Spectroscopic evidence for a photosensitive oxygenated state of ammonia mono-oxygenase

Abstract

Photoinactivation of NH3 oxidation by Nitrosomonas europaea cells by near-UV light was confirmed and further shown to occur with the same rate constant as loss of bromoethane-oxidation activity. Hydroxylamine oxidation was much less photosensitive. Protection against inactivation was afforded by anaerobiosis, organic substrates of ammonia monooxygenase such as bromoethane, or metal-ion-chelating agents such as thiourea. The presence of 10 mM NH4+ or 1 mM hydroxylamine made little difference, whereas hydrazine had a potentiating effect. Illumination of cells also caused a bleaching in the absorption spectrum around 380 nm, along with changes in the cytochrome .gamma.-band region.
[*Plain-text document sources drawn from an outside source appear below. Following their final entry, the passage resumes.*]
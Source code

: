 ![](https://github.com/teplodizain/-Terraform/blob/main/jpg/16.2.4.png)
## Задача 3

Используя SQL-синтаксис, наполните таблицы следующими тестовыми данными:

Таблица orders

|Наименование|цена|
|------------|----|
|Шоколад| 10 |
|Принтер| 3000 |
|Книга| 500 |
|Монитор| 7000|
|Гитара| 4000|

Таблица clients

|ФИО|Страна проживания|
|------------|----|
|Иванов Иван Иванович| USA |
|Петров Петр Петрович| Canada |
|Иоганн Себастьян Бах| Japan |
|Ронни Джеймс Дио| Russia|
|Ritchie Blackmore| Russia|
Similar effects below 400 nm were obtained when organic substrates and inhibitors of the monooxygenase were added to cells in the dark. The Cu proteins hemocyanin and tyrosinase have a photosensitive oxygenated state with a near-UV absorption band of similar half-width. They also have a sensitivity to chelating agents similar to that of ammonia monoxygenase. The experimental results are explained in terms of a 3-stage catalytic cycle analogous to that for tyrosinase. In resting cells most of the enzyme is believed to be in an oxygenated (Oxy) form, which absorbs maximally at 378 nm and is photosensitive. In the presence of a substrate. One O atom is inserted into the substrate and the other is reduced to water, leaving the enzyme in an oxidized (Met) state. This is followed by a 2-electron reduction of the proposed binuclear Cu site to give a reduced (Deoxy) state, which can bind O2 to complete the cycle.